Collected data entries:
^^^^
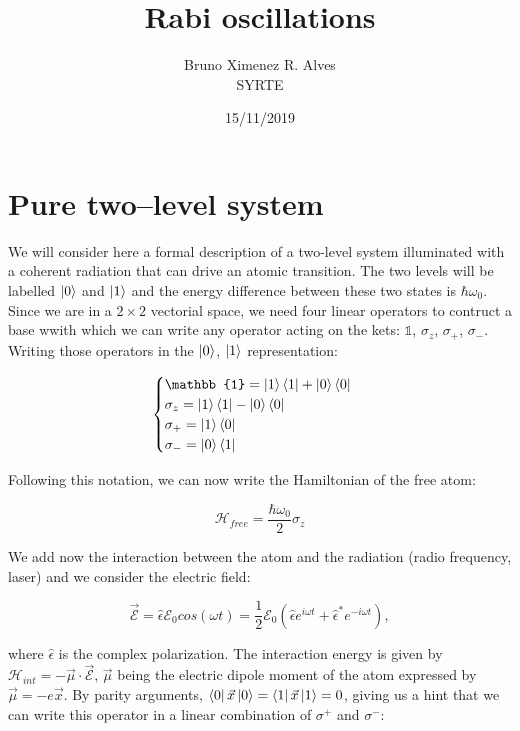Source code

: \documentclass[letterpaper, 12pt]{article}
\title{Rabi oscillations}
\author{
Bruno Ximenez R. Alves \\
SYRTE\\
}
\date{15/11/2019}
\begin{document}
\maketitle
\tableofcontents
\section{Pure two--level system}

We will consider here a formal description of a two-level system illuminated with a coherent radiation that can drive an atomic transition.
The two levels will be labelled $\ket{0}$ and $\ket{1}$ and the energy difference between these two states is $\hbar \omega _{0}$. 
Since we are in a $2 \times 2$ vectorial space, we need four linear operators to contruct a base wwith which we can write any operator acting 
on the kets: {$\mathbb{1}$, $\sigma_{z}$, $\sigma_{+}$, $\sigma_{-}$}. Writing those operators in the $\ket{0}$, $\ket{1}$ representation:

\begin{equation}
\begin{cases}
    \mathbb{1} =  \ket{1}\bra{1} + \ket{0}\bra{0}\\
    \sigma_{z} = \ket{1}\bra{1} - \ket{0}\bra{0} \\
    \sigma_{+} = \ket{1}\bra{0} \\
    \sigma_{-} = \ket{0}\bra{1}
\end{cases}
\end{equation}

Following this notation, we can now write the Hamiltonian of the free atom:

\begin{equation}
    \mathcal{H} _{free} = \frac {\hbar \omega_{0}}{2} \sigma_{z}
\end{equation}

We add now the interaction between the atom and the radiation (radio frequency, laser) and we consider the electric field:

\begin{equation}
    \vec {\mathcal{E}} = \hat{\epsilon} \mathcal{E}_{0} cos (\omega t) = \frac{1}{2} \mathcal{E}_{0} ( \hat{\epsilon}e^{i \omega t} + \hat{\epsilon}^{*}e^{ - i \omega t}),
\end{equation}

where $\hat{\epsilon}$ is the complex polarization. The interaction energy is given by $\mathcal{H}_{int} = - \vec{\mu} \cdot \vec{\mathcal{E}}$, $\vec{\mu}$ being the electric dipole moment of the atom 
expressed by $\vec{\mu} =  - e \vec{x}$. By parity arguments, $\bra{0}\vec{x}\ket{0} = \bra{1}\vec{x}\ket{1} = 0$, giving us a hint that we can write this operator in a linear combination of $\sigma^{+}$ and $\sigma^{-}$: 
\end{document}
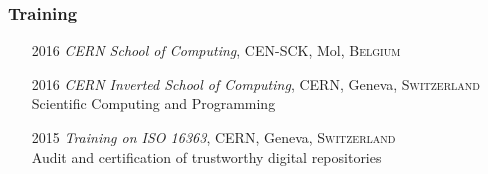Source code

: \documentclass[12pt,a4paper]{article}
\begin{document}
\subsubsection*{Training}
\begin{itemize}
	\item[2016] \emph{CERN School of Computing}, {CEN-SCK}, Mol,
		\textsc{Belgium}
	\item[2016] \emph{CERN Inverted School of Computing},  {CERN}, Geneva,
		\textsc{Switzerland}\\
	{\small Scientific Computing and Programming}
	\item[2015] \emph{Training on ISO 16363}, {CERN}, Geneva, \textsc{Switzerland}\\
	{\small Audit and certification of trustworthy digital repositories}
\end{itemize}
\end{document}
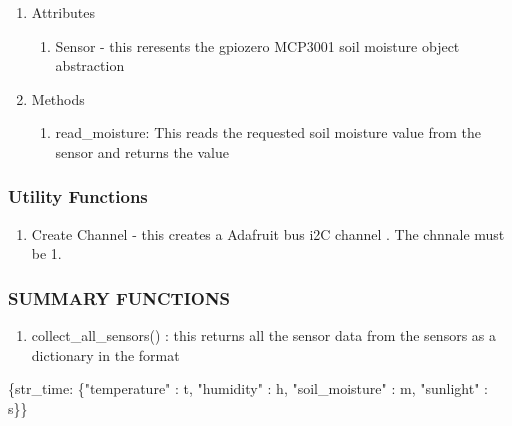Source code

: \documentclass[
]{article}
\newenvironment{Shaded}{}{}
\newcommand{\NormalTok}[1]{#1}
\newcommand{\StringTok}[1]{\textcolor[rgb]{0.25,0.44,0.63}{#1}}
\providecommand{\tightlist}{%
  \setlength{\itemsep}{0pt}\setlength{\parskip}{0pt}}
\begin{document}
\begin{enumerate}
  \begin{enumerate}
  \def\labelenumii{\arabic{enumii}.}
  \tightlist
  \item
    Attributes

    \begin{enumerate}
    \def\labelenumiii{\arabic{enumiii}.}
    \tightlist
    \item
      Sensor - this reresents the gpiozero MCP3001 soil moisture object
      abstraction
    \end{enumerate}
  \item
    Methods

    \begin{enumerate}
    \def\labelenumiii{\arabic{enumiii}.}
    \tightlist
    \item
      read\_moisture: This reads the requested soil moisture value from
      the sensor and returns the value
    \end{enumerate}
  \end{enumerate}
\end{enumerate}

\hypertarget{utility-functions}{%
\subsubsection{Utility Functions}\label{utility-functions}}

\begin{enumerate}
\def\labelenumi{\arabic{enumi}.}
\tightlist
\item
  Create Channel - this creates a Adafruit bus i2C channel . The chnnale
  must be 1.
\end{enumerate}

\hypertarget{summary-functions}{%
\subsubsection{SUMMARY FUNCTIONS}\label{summary-functions}}

\begin{enumerate}
\def\labelenumi{\arabic{enumi}.}
\tightlist
\item
  collect\_all\_sensors() : this returns all the sensor data from the
  sensors as a dictionary in the format
\end{enumerate}

\begin{Shaded}
\begin{Highlighting}[]
\NormalTok{\{str\_time: \{}\StringTok{"temperature"}\NormalTok{ : t, }\StringTok{"humidity"}\NormalTok{ : h, }\StringTok{"soil\_moisture"}\NormalTok{ : m, }\StringTok{"sunlight"}\NormalTok{ : s\}\}}
\end{Highlighting}
\end{Shaded}
\end{document}
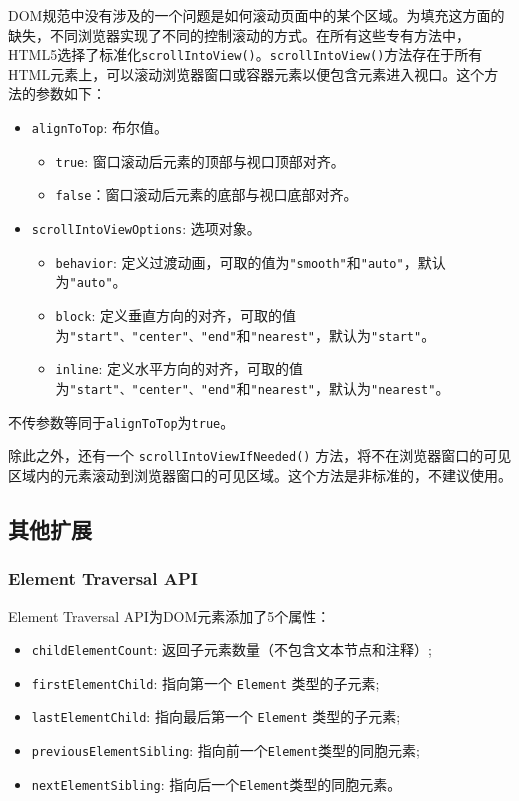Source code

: DOM规范中没有涉及的一个问题是如何滚动页面中的某个区域。为填充这方面的缺失，不同浏览器实现了不同的控制滚动的方式。在所有这些专有方法中，HTML5选择了标准化\texttt{scrollIntoView()}。\texttt{scrollIntoView()}方法存在于所有HTML元素上，可以滚动浏览器窗口或容器元素以便包含元素进入视口。这个方法的参数如下：

\begin{itemize}
    \item \texttt{alignToTop}: 布尔值。
    \begin{itemize}
        \item \texttt{true}: 窗口滚动后元素的顶部与视口顶部对齐。
        \item \texttt{false}：窗口滚动后元素的底部与视口底部对齐。
    \end{itemize}
    \item \texttt{scrollIntoViewOptions}: 选项对象。
    \begin{itemize}
        \item \texttt{behavior}: 定义过渡动画，可取的值为\texttt{"smooth"}和\texttt{"auto"}，默认为\texttt{"auto"}。
        \item \texttt{block}: 定义垂直方向的对齐，可取的值为\texttt{"start"、"center"、"end"}和\texttt{"nearest"}，默认为\texttt{"start"}。
        \item \texttt{inline}: 定义水平方向的对齐，可取的值为\texttt{"start"、"center"、"end"}和\texttt{"nearest"}，默认为\texttt{"nearest"}。
    \end{itemize}
\end{itemize}

不传参数等同于\texttt{alignToTop}为\texttt{true}。

除此之外，还有一个 \texttt{scrollIntoViewIfNeeded()} 方法，将不在浏览器窗口的可见区域内的元素滚动到浏览器窗口的可见区域。这个方法是非标准的，不建议使用。

\subsection{其他扩展}

\subsubsection*{Element Traversal API}

Element Traversal API为DOM元素添加了5个属性：
\begin{itemize}
    \item \texttt{childElementCount}: 返回子元素数量（不包含文本节点和注释）;
    \item \texttt{firstElementChild}: 指向第一个 \texttt{Element} 类型的子元素;
    \item \texttt{lastElementChild}: 指向最后第一个 \texttt{Element} 类型的子元素;
    \item \texttt{previousElementSibling}: 指向前一个\texttt{Element}类型的同胞元素;
    \item \texttt{nextElementSibling}: 指向后一个\texttt{Element}类型的同胞元素。
\end{itemize}


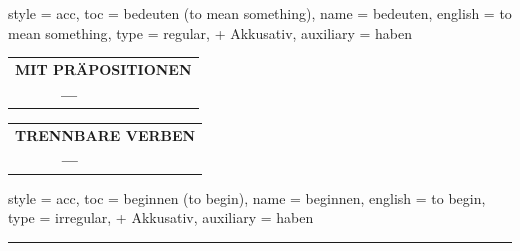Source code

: \begin{verbentry}{
  style = {acc},
  toc = {bedeuten (to mean something)},
  name = {bedeuten},
  english = {to mean something},
  type = {regular, + Akkusativ},
  auxiliary = {haben}
}
\vspace{10pt}

\begin{tabular}{lll}
\multicolumn{3}{l}{\textbf{MIT PRÄPOSITIONEN}}\\
& \textbf{---} & \\
\end{tabular}
\hfill
\begin{tabular}{lll}
\multicolumn{3}{l}{\textbf{TRENNBARE VERBEN}}\\
& \textbf{---} & \\
\end{tabular}

\vspace{-5pt}
\end{verbentry}

\begin{verbentry}{
  style = {acc},
  toc = {beginnen (to begin)},
  name = {beginnen},
  english = {to begin},
  type = {irregular, + Akkusativ},
  auxiliary = {haben}
}
 
    
     \vspace{5pt}

    \hrule
    
    \vspace{5pt}


\end{verbentry}
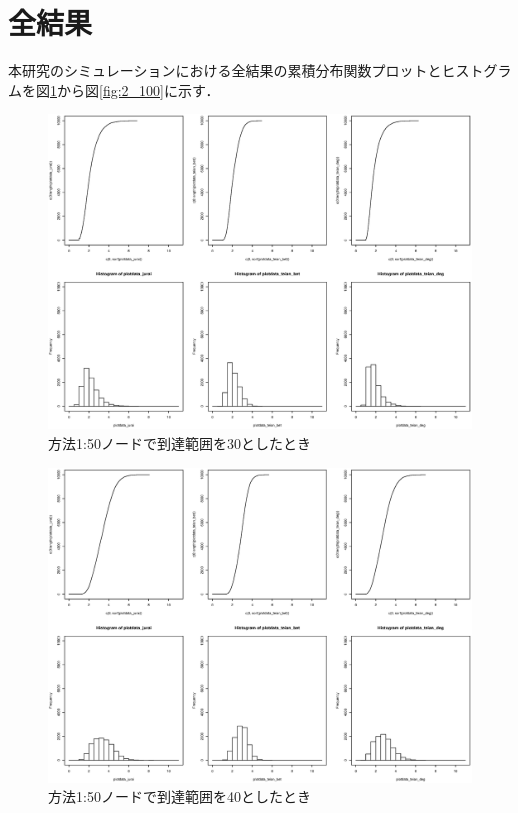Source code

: \section{全結果}
本研究のシミュレーションにおける全結果の累積分布関数プロットとヒストグラムを図\ref{fig:1_50_30}から図\ref{fig:2_100}に示す．
\begin{landscape}
\begin{figure}[H]
  \centering
  \includegraphics[width=1.2\textwidth]{figures/1_50_30.eps}
  \caption{方法1:50ノードで到達範囲を30としたとき}
  \label{fig:1_50_30}
\end{figure}

\begin{figure}[H]
  \centering
  \includegraphics[width=1.2\textwidth]{figures/1_50_40.eps}
  \caption{方法1:50ノードで到達範囲を40としたとき}
  \label{fig:plot}
\end{figure}


\end{landscape}
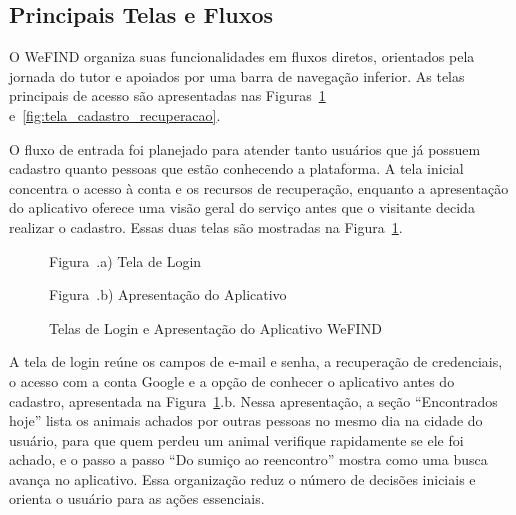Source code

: \subsection{Principais Telas e Fluxos}

O WeFIND organiza suas funcionalidades em fluxos diretos, orientados pela jornada do tutor e apoiados por uma barra de navegação inferior. As telas principais de acesso são apresentadas nas Figuras~\ref{fig:telas_autenticacao} e~\ref{fig:tela_cadastro_recuperacao}.

O fluxo de entrada foi planejado para atender tanto usuários que já possuem cadastro quanto pessoas que estão conhecendo a plataforma. A tela inicial concentra o acesso à conta e os recursos de recuperação, enquanto a apresentação do aplicativo oferece uma visão geral do serviço antes que o visitante decida realizar o cadastro. Essas duas telas são mostradas na Figura~\ref{fig:telas_autenticacao}.

\begin{figure}[H]
    \centering
    \caption{Telas de Login e Apresentação do Aplicativo WeFIND}
    \label{fig:telas_autenticacao}
    \vspace{0.15cm}
    \begin{minipage}[t]{0.48\textwidth}
        \centering
        \par\vspace{0.15cm}
        {\small Figura~\thefigure.a) Tela de Login}
    \end{minipage}
    \hfill
    \begin{minipage}[t]{0.48\textwidth}
        \centering
        \par\vspace{0.15cm}
        {\small Figura~\thefigure.b) Apresentação do Aplicativo}
    \end{minipage}
    \par\vspace{0.15cm}
\end{figure}

A tela de login reúne os campos de e-mail e senha, a recuperação de credenciais, o acesso com a conta Google e a opção de conhecer o aplicativo antes do cadastro, apresentada na Figura~\ref{fig:telas_autenticacao}.b. Nessa apresentação, a seção ``Encontrados hoje'' lista os animais achados por outras pessoas no mesmo dia na cidade do usuário, para que quem perdeu um animal verifique rapidamente se ele foi achado, e o passo a passo ``Do sumiço ao reencontro'' mostra como uma busca avança no aplicativo. Essa organização reduz o número de decisões iniciais e orienta o usuário para as ações essenciais.

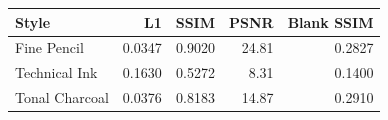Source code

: \begin{tabular}{lrrrr}\toprule Style & L1 & SSIM & PSNR & Blank SSIM\\\midrule
Fine Pencil & 0.0347 & 0.9020 & 24.81 & 0.2827\\
Technical Ink & 0.1630 & 0.5272 & 8.31 & 0.1400\\
Tonal Charcoal & 0.0376 & 0.8183 & 14.87 & 0.2910\\
\bottomrule\end{tabular}
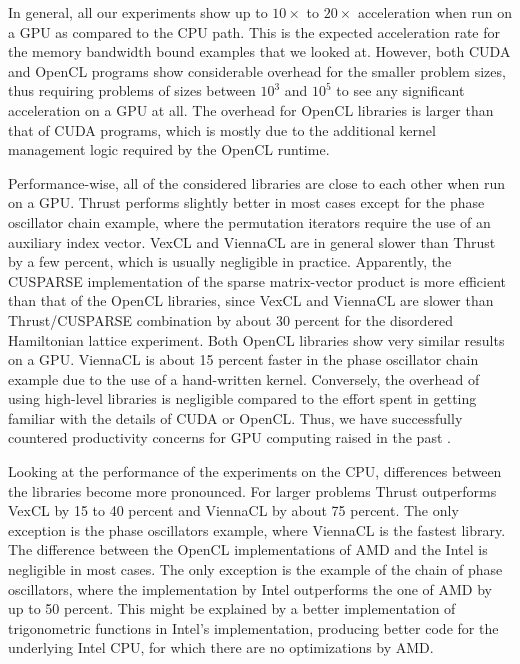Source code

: \documentclass[final]{siamltex}
\begin{document}
In general, all our experiments show up to $10\times$ to $20\times$
acceleration when run on a GPU as compared to the CPU path. This is the
expected acceleration rate for the memory bandwidth bound examples that we
looked at. However, both CUDA and OpenCL programs show considerable overhead
for the smaller problem sizes, thus requiring problems of sizes between $10^3$
and $10^5$ to see any significant acceleration on a GPU at all. The overhead
for OpenCL libraries is larger than that of CUDA programs, which is mostly due
to the additional kernel management logic required by the OpenCL runtime.

Performance-wise, all of the considered libraries are close to each other when
run on a GPU.  Thrust performs slightly better in most cases except for the
phase oscillator chain example, where the permutation iterators require the use
of an auxiliary index vector.  VexCL and ViennaCL are in general slower than
Thrust by a few percent, which is usually negligible in practice.  Apparently,
the CUSPARSE implementation of the sparse matrix-vector product is more
efficient than that of the OpenCL libraries, since VexCL and ViennaCL are
slower than Thrust/CUSPARSE combination by about 30 percent for the disordered
Hamiltonian lattice experiment. Both OpenCL libraries show very similar results
on a GPU. ViennaCL is about 15 percent faster in the phase oscillator chain
example due to the use of a hand-written kernel.  Conversely, the overhead of
using high-level libraries is negligible compared to the effort spent in
getting familiar with the details of CUDA or OpenCL.  Thus, we have
successfully countered productivity concerns for GPU computing raised in the
past \cite{bordawekar:gpu-productivity}.

Looking at the performance of the experiments on the CPU, 
differences between the libraries become more pronounced. For larger problems Thrust outperforms VexCL
by 15 to 40 percent and ViennaCL by about 75 percent. The only exception is the phase oscillators
example, where ViennaCL is the fastest library. The difference
between the OpenCL implementations of AMD and the Intel is negligible in 
most cases. The only exception is the example of the chain of phase oscillators,
where the implementation by Intel outperforms the one of AMD by up to 50 percent.
This might be explained by a better implementation of trigonometric functions in Intel's implementation,
producing better code for the underlying Intel CPU, for which there are no optimizations by AMD.
\end{document}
^^^^
ASSIGNMENT:
Look through the entries and return every line where "可取的值为" appears.

FINISHED TASK:
        \item \texttt{behavior}: 定义过渡动画，可取的值为\texttt{"smooth"}和\texttt{"auto"}，默认为\texttt{"auto"}。
        \item \texttt{block}: 定义垂直方向的对齐，可取的值为\texttt{"start"、"center"、"end"}和\texttt{"nearest"}，默认为\texttt{"start"}。
        \item \texttt{inline}: 定义水平方向的对齐，可取的值为\texttt{"start"、"center"、"end"}和\texttt{"nearest"}，默认为\texttt{"nearest"}。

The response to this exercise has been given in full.